'Elite Global Golf Tour' on the Horizon?
The world of men’s professional golf is about to change permanently, and it’s time for all of us to suck it up and accept it.
News of a framework agreement among the PGA TOUR, DP World Tour, and Saudi Arabia’s Public Investment Fund (PIF) has brought more questions than answers to fans of men’s pro golf. However, things are slowly becoming more clear (sort of) as time passes and details are hashed out.

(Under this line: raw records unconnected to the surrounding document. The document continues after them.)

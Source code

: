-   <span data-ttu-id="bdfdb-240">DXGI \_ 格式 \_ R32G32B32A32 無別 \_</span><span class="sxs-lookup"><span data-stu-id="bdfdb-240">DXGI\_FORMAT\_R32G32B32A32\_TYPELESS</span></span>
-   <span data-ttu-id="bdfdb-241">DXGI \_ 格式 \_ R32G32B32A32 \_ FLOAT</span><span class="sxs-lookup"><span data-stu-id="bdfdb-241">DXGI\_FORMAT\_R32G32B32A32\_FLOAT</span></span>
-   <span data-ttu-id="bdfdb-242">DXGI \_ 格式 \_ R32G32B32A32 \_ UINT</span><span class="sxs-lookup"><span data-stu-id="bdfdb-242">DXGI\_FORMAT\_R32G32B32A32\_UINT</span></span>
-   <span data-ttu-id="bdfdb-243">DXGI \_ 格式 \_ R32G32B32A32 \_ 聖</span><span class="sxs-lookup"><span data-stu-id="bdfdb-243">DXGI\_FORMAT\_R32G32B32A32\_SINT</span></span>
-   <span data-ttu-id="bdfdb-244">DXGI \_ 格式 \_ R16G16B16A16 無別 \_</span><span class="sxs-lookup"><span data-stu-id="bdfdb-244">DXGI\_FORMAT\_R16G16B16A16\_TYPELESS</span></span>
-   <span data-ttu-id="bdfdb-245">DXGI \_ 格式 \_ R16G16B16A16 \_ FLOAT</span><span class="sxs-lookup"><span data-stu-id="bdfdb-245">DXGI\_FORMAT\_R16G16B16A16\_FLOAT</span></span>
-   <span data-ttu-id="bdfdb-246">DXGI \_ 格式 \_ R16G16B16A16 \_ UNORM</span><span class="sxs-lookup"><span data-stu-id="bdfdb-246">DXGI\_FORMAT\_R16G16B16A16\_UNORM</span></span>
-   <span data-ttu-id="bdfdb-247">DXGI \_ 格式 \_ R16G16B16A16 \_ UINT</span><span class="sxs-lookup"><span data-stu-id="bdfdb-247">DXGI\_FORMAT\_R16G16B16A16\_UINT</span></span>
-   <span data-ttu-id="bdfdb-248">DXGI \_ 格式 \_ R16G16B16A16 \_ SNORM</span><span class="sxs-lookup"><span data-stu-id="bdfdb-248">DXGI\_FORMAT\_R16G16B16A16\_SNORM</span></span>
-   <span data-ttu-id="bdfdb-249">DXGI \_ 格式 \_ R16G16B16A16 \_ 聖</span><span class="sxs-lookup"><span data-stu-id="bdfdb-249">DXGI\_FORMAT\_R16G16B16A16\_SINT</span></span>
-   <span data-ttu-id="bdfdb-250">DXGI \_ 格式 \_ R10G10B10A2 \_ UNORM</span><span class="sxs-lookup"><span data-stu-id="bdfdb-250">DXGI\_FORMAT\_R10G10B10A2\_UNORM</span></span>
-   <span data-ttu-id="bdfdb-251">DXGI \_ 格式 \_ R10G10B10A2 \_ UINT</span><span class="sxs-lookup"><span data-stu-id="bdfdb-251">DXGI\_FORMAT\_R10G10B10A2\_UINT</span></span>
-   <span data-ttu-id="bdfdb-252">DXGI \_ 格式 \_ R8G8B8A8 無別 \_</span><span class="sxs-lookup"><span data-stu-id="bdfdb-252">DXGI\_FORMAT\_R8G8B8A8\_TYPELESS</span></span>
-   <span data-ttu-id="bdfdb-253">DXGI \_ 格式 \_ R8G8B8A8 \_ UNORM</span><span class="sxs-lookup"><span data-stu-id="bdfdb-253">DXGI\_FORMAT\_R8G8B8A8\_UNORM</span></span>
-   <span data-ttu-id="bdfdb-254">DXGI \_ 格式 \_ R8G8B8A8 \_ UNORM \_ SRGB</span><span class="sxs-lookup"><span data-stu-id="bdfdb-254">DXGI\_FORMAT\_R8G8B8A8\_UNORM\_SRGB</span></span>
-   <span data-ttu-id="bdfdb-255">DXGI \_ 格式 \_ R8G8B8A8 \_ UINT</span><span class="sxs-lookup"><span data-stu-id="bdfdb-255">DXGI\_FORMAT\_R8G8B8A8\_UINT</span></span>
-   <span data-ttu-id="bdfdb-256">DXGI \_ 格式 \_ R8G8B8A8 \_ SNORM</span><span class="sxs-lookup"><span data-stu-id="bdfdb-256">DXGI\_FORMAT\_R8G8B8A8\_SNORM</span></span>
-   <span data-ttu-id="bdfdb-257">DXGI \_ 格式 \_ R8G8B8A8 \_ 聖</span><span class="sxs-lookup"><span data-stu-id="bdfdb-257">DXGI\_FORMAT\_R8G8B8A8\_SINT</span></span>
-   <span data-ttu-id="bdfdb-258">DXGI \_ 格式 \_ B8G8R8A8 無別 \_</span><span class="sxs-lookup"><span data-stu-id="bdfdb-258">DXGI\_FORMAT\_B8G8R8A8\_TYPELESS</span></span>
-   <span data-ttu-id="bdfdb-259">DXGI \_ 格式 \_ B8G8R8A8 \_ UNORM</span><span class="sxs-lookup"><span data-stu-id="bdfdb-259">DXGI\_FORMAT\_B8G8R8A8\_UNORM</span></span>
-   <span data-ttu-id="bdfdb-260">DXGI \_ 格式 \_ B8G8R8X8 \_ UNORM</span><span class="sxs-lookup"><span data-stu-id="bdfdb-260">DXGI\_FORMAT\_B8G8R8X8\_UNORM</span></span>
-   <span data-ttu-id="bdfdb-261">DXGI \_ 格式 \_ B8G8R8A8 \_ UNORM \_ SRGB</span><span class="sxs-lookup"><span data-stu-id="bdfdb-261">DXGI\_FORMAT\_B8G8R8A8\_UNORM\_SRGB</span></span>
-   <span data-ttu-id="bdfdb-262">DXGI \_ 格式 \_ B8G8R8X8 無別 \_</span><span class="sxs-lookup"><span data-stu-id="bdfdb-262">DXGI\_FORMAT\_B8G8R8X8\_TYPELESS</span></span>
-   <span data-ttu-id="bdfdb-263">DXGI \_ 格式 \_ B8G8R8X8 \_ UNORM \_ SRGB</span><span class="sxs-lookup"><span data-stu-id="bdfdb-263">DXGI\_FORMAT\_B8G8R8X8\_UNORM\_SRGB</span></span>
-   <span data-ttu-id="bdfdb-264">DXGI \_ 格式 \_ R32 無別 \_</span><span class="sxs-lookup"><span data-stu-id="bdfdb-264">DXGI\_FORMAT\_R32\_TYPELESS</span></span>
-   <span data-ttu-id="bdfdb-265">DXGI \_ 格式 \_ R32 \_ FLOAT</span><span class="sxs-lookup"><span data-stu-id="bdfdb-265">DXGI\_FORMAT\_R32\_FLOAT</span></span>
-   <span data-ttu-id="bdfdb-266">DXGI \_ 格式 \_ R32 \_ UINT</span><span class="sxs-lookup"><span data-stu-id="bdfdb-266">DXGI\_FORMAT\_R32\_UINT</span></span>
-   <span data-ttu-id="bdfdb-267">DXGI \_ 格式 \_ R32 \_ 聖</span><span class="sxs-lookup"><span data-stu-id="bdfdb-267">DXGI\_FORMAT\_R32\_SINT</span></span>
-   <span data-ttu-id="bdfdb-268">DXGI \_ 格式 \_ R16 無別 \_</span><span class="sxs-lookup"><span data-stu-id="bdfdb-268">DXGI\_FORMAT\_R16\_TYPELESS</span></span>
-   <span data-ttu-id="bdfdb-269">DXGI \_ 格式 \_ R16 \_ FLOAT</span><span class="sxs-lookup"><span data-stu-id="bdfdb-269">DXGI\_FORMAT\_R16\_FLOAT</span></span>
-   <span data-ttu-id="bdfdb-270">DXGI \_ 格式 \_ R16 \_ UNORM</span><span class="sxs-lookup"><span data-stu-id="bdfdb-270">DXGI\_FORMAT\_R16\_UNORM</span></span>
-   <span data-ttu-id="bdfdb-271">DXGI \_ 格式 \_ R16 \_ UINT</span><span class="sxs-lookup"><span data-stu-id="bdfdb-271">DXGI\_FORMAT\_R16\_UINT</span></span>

Late yesterday, Matt Hughes of The Daily Mail — which, let’s be honest, is still a tabloid — offered readers an interesting rumor that an ‘Elite Global Golf Tour’ could be in development, featuring golfers from the PGAT, DP World Tour and LIV Golf. While the three tours will continue to operate independently, players will be invited to participate in an exclusive 18-event series based on world ranking points. Each event could offer prize purses north of $30M, making them the highest possible paydays for the world’s best. A timeline of 2025 has been projected.
Before I go any further, let me stress that I absolutely hate all of this. I’ve hated the fractured state of men’s pro golf since before LIV and this is just adding fuel to that fire. But I digress, because it doesn’t matter.
Additional details around this elite tour are spotty, but it appears players of a certain ability will have the option to float among the three “lesser” tours independently. This would mean the days of seeing DJ, Bryson, Phil, Jordan, Rahm, and Morikawa compete against each other are returning. You know, if you missed seeing that.
It also means that men’s pro golf will remain segmented to a degree. This is not unlike other major team sports, which pro golf so desperately wants to become for some ungodly reason. LIV Golf’s team element is as polarizing as it is intriguing, if nothing else for the sloppy shoehorned nature of forcing the concept down our throats.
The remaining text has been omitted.